- [Exercise]:
Note every line in the entries that contains the string "ldots", and copy it.

+++

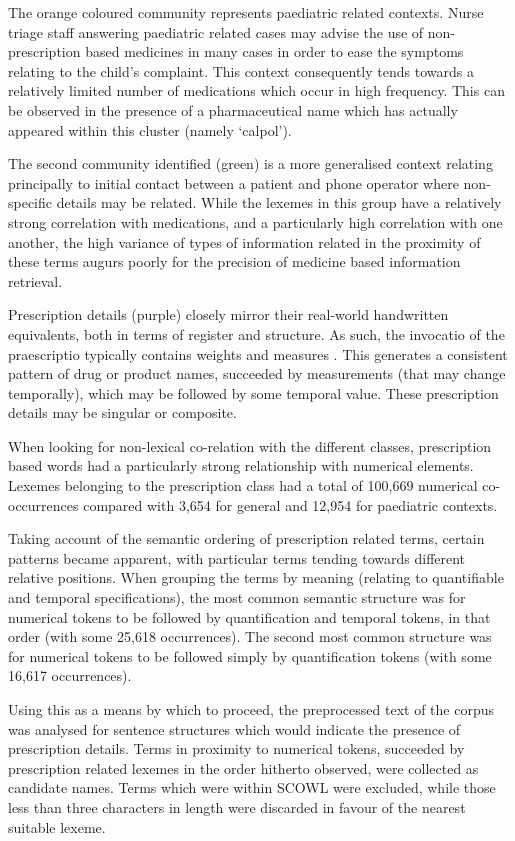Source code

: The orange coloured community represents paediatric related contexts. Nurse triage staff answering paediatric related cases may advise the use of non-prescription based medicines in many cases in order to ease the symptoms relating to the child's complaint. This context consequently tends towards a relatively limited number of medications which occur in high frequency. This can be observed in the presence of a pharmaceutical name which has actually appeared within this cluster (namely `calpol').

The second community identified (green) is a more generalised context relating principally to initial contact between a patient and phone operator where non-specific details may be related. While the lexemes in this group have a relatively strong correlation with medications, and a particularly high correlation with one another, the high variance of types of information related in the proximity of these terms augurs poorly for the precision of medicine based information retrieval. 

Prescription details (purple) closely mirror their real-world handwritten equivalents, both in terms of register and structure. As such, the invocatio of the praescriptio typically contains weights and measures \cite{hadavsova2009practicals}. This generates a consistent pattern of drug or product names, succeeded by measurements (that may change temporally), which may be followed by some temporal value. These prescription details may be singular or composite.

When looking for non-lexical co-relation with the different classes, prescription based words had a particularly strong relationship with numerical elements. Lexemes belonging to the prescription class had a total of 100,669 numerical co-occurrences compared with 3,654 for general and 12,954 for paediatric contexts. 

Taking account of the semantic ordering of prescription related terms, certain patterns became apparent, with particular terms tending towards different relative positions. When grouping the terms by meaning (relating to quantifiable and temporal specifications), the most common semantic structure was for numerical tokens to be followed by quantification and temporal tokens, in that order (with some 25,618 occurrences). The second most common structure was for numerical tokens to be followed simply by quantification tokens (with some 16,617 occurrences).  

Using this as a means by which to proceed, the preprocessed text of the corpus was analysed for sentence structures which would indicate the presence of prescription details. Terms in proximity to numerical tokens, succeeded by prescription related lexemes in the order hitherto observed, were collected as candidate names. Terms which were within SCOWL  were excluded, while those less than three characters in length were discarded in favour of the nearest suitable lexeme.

+++

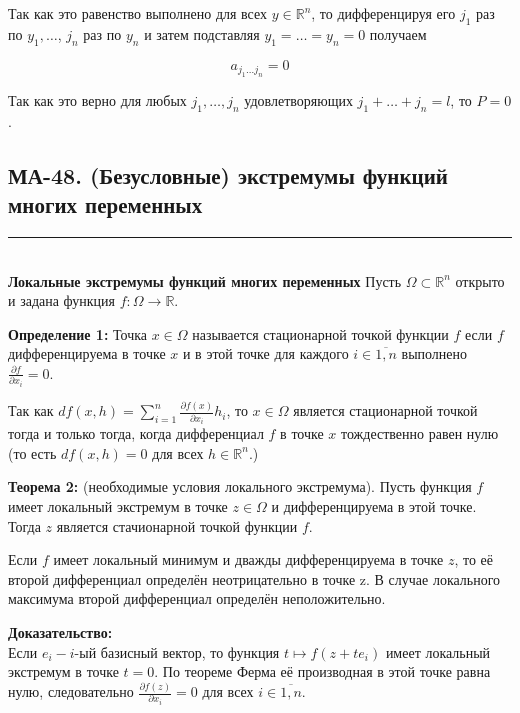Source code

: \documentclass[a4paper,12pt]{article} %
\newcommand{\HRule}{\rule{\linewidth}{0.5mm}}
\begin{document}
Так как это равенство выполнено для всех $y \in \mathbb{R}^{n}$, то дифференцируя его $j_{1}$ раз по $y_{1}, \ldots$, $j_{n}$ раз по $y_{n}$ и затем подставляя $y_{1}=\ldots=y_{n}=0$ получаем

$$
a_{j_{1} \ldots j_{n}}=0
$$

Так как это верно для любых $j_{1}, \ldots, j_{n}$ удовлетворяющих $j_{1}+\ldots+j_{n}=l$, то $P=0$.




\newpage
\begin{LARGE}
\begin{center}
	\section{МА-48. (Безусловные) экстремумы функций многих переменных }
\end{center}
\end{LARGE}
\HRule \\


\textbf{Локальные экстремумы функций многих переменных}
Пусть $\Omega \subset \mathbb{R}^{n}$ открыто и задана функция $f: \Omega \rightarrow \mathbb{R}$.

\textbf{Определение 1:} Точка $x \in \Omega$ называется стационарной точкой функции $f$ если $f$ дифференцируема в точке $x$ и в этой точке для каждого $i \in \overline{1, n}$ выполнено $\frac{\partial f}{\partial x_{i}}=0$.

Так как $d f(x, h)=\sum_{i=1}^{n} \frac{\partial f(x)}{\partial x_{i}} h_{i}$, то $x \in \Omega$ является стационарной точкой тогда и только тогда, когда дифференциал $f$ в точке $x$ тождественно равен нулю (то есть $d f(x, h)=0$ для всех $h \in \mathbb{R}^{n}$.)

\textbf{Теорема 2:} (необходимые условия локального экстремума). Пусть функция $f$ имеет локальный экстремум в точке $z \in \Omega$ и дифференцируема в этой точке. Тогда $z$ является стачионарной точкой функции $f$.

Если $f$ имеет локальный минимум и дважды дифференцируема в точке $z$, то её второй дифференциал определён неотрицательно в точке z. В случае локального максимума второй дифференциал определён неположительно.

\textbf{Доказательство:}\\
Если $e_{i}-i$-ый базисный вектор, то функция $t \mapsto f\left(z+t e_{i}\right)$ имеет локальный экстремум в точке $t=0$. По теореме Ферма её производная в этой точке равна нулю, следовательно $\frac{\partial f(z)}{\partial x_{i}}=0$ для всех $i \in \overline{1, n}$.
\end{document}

+++

- [Expected answer]:
Так как это равенство выполнено для всех $y \in \mathbb{R}^{n}$, то дифференцируя его $j_{1}$ раз по $y_{1}, \ldots$, $j_{n}$ раз по $y_{n}$ и затем подставляя $y_{1}=\ldots=y_{n}=0$ получаем
a_{j_{1} \ldots j_{n}}=0
Так как это верно для любых $j_{1}, \ldots, j_{n}$ удовлетворяющих $j_{1}+\ldots+j_{n}=l$, то $P=0$.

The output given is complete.